= Nostalrius =

Private World of Warcraft server

Nostalrius was a private World of Warcraft server, which opened on February 28, 2015. The server ran Patch 1.12, catering to aficionados of the early version of the game, nicknamed "Vanilla". Stating breach of copyright, Blizzard Entertainment issued the administrators of the server a cease and desist letter, and so the Nostalrius server was shut down on April 10, 2016, leading to outcry on Facebook and Twitter and large-scale coverage in mainstream computing journalism.

It was one of the most successful private servers to date with over 800,000 accounts registered. After the conclusion of Nostalrius servers, a discussion about the possibility of Blizzard opening official "Legacy" servers had begun.

== Discussion of legacy servers ==
The launching of the private Nostalrius server brought the issue of "vanilla" legacy servers to the forefront of discussion for World of Warcraft. A petition on Change.org received over 280,000 signatures pleading Blizzard to hear the voices. Many famous YouTubers have made videos on this very topic discussing the pros and cons of Legacy servers, and it managed to get the attention of one of the middle managers of World of Warcraft, Mark Kern, who supports the idea of Legacy servers. Blizzard Entertainment was silent on the issue until April 25, where the lead game developer responded to the discussion.

== Blizzard's response ==
On April 25, 2016, J. Allen Brack responded to the Nostalrius discussion. He spoke of the possibility of "Pristine" realms, with many of the new features turned off, to make leveling harder, and social interaction more prevalent in the game.

On November 3, 2017, Blizzard announced World of Warcraft: Classic, an official "vanilla server", in response to the popularity of Nostalrius and Elysium Project. It was released 27 August 2019.

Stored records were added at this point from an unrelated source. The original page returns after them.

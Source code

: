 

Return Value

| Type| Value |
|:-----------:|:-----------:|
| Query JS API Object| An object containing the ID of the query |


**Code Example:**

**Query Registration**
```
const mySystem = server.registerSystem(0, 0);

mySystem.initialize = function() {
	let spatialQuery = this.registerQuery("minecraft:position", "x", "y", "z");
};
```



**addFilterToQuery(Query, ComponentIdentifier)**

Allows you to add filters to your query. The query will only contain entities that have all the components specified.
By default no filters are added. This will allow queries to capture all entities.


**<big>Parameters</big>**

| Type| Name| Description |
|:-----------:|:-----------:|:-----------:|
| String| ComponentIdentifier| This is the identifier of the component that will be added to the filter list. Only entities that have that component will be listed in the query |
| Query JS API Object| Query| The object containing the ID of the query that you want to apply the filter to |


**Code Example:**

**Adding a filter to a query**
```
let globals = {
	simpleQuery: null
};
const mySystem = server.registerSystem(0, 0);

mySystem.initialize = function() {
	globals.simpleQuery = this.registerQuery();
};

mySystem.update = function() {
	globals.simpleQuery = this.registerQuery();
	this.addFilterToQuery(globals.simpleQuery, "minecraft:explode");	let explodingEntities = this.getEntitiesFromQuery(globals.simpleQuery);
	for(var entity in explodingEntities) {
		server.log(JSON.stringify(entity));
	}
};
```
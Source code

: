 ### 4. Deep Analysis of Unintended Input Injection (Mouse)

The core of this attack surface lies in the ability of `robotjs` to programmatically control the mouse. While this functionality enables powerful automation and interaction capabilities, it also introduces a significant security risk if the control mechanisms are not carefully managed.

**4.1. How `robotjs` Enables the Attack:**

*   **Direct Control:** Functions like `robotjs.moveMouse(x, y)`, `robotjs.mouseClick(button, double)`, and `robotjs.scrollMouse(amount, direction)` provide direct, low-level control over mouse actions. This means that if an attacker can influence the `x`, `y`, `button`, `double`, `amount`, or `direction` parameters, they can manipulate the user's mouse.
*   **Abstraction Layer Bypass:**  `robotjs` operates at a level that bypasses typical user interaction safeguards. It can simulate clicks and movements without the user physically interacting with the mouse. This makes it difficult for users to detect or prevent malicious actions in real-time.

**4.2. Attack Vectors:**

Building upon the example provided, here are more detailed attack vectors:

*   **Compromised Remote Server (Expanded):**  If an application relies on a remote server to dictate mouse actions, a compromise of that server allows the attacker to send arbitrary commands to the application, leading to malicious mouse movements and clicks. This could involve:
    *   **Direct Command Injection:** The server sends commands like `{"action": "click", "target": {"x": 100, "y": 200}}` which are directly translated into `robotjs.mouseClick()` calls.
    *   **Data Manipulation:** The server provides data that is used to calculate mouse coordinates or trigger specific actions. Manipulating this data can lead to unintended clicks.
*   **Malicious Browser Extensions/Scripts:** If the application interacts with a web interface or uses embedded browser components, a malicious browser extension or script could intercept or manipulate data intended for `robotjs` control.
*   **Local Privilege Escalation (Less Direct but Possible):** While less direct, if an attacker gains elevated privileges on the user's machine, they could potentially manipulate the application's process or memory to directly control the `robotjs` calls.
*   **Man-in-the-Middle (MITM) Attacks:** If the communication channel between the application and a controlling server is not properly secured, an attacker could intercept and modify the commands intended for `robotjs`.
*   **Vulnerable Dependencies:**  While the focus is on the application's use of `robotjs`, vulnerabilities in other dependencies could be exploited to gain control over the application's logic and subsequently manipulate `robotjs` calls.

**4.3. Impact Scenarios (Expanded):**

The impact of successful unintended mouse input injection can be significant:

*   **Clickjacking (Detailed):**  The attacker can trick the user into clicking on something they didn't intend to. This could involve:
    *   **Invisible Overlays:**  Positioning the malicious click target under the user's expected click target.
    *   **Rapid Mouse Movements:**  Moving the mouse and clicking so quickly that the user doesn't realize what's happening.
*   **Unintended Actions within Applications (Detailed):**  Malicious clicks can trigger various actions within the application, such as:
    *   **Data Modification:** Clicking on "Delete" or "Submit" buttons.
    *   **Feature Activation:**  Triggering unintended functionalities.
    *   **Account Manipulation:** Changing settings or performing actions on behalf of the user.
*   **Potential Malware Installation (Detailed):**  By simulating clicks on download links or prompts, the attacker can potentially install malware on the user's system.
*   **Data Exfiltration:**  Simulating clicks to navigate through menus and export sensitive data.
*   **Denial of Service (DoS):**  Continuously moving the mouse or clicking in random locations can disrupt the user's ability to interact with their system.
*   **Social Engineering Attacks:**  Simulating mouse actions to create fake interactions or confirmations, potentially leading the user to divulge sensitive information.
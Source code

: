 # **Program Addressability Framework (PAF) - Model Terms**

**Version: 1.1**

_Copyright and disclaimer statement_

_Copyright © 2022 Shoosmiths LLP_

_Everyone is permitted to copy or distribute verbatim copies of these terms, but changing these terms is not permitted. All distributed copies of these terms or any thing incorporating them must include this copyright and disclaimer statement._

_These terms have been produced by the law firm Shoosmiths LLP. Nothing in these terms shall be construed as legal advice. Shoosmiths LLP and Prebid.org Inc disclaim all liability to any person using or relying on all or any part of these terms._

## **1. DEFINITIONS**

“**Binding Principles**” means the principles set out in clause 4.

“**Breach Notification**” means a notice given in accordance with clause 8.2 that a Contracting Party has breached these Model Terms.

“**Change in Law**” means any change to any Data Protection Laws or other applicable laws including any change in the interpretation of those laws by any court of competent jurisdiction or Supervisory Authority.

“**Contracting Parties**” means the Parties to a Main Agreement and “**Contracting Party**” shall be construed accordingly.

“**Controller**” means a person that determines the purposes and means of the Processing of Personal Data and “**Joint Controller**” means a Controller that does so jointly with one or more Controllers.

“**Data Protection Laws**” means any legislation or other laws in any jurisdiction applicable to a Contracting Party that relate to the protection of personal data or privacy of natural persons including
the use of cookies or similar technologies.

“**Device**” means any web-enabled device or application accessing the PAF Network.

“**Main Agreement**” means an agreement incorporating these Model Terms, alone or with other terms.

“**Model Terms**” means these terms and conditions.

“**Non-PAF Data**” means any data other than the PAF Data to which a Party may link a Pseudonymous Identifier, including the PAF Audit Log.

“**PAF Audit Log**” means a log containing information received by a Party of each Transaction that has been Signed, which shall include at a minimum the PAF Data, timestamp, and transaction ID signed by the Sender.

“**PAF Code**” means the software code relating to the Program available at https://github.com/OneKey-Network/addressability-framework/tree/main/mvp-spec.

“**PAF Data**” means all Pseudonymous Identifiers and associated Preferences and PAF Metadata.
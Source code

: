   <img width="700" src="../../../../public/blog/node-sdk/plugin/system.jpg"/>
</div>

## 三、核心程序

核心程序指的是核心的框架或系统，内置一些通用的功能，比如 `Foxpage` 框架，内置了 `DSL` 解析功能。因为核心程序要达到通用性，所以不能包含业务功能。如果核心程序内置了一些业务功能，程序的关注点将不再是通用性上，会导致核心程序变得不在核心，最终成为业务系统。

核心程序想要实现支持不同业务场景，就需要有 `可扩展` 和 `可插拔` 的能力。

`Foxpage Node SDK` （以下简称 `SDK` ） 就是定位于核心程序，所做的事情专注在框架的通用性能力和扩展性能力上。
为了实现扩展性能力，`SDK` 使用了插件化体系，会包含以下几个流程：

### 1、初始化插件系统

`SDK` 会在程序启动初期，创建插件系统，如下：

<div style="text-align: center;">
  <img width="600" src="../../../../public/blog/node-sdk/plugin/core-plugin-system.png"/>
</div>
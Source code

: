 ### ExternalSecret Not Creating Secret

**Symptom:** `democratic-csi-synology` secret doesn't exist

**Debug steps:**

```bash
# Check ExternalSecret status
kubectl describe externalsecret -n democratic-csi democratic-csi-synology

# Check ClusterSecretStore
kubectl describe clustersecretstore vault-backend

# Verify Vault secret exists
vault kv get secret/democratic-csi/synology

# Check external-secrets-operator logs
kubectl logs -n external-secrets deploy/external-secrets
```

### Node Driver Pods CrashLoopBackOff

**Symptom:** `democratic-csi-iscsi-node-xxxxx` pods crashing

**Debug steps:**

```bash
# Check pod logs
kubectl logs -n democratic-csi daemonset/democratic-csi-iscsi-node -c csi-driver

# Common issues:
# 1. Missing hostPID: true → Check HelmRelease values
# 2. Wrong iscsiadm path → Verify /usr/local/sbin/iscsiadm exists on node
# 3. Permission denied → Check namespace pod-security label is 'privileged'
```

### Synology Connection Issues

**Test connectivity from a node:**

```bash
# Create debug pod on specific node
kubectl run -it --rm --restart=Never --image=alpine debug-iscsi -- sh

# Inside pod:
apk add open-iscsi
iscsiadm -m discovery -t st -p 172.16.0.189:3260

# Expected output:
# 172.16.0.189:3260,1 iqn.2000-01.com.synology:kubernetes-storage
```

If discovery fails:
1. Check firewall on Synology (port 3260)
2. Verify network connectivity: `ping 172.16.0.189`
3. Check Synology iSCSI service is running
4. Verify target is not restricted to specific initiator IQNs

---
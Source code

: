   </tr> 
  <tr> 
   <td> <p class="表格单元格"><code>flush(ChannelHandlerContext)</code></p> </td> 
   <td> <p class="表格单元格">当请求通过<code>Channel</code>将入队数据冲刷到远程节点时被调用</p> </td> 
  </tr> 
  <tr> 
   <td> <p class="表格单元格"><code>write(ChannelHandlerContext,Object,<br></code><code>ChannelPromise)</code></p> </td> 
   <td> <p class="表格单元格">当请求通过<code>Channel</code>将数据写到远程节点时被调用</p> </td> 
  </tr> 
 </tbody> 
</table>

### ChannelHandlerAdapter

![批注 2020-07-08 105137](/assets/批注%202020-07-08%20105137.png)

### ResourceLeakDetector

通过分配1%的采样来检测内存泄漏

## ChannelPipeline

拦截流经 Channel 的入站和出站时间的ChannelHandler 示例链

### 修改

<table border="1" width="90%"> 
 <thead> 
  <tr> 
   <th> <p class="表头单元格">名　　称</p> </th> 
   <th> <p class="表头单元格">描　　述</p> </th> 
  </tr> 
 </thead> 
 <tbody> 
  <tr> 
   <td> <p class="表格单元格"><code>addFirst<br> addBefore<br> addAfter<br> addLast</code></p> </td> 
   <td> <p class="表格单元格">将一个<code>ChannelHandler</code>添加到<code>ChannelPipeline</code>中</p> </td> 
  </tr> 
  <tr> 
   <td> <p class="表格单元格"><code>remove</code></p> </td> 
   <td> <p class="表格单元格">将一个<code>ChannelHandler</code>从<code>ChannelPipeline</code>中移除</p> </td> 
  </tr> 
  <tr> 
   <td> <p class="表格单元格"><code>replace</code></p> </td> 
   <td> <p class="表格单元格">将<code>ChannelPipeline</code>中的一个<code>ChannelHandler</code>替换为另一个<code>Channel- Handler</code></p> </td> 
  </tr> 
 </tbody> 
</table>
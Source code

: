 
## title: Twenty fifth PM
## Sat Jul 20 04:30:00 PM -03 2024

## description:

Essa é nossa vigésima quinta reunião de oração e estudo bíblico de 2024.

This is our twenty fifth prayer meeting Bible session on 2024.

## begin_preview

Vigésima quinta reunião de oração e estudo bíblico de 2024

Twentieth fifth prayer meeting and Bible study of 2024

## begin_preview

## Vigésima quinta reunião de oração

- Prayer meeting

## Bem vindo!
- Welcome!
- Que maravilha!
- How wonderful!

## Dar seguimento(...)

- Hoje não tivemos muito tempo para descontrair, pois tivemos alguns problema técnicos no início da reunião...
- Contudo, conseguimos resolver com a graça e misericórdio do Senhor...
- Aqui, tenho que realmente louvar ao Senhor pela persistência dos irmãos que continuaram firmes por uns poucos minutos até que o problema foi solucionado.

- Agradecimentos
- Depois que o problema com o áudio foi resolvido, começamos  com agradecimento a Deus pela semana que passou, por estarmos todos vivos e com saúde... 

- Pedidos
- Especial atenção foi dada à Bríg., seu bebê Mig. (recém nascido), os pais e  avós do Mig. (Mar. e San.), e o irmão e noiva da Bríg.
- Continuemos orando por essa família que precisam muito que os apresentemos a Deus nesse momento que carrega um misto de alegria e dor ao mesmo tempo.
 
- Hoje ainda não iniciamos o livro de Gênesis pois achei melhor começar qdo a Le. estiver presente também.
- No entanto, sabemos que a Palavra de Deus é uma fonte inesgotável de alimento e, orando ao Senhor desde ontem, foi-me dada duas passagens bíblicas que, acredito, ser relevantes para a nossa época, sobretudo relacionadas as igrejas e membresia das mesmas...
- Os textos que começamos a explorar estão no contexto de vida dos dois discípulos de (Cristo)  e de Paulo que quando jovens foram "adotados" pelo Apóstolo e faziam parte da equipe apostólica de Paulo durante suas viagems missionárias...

== Further developments and the return of Nostalrius ==
After a month or so of large scale protests, Blizzard invited the Nostalrius team to the Blizzard HQ to present the case for Vanilla. An eighty-page "post-mortem" document describing the development of Nostalrius, the problems that happened and some marketing strategies was presented to Blizzard, and after some time, released on the Nostalrius forums. In the following six months, Blizzard did not respond at all to any communication from the Nostalrius team. Allen Brack and the World of Warcraft development team announced they would not be making any statements about Vanilla at the 2016 BlizzCon convention. Consequently, the Nostalrius team released their source code to Valkyrie-WoW, another long-standing private Vanilla WoW server, hosted in Russia, and the Nostalrius servers returned on December 17, 2016, under the name of Elysium Project, with the player database as it had been just before the shutdown in April. In October 2017, the Elysium servers were taken offline when it had been revealed that some staff had been involved in gold selling and character manipulation, which went against the 'Blizzlike' philosophy the team purportedly stood for. The servers returned one month later, with the project rebranded as Elysium Project "Nighthaven".

== WoW Classic and ties to Nostalrius ==
In an interview published on November 4, 2017, by Eurogamer, J. Allen Brack said they would welcome the involvement of Daemon and Viper, the leads of the Nostalrius project in the production of World of Warcraft: Classic. However, at BlizzCon 2018, developers Brian Birmingham and John Hight stated that there were no members of the Nostalrius team working on WoW Classic.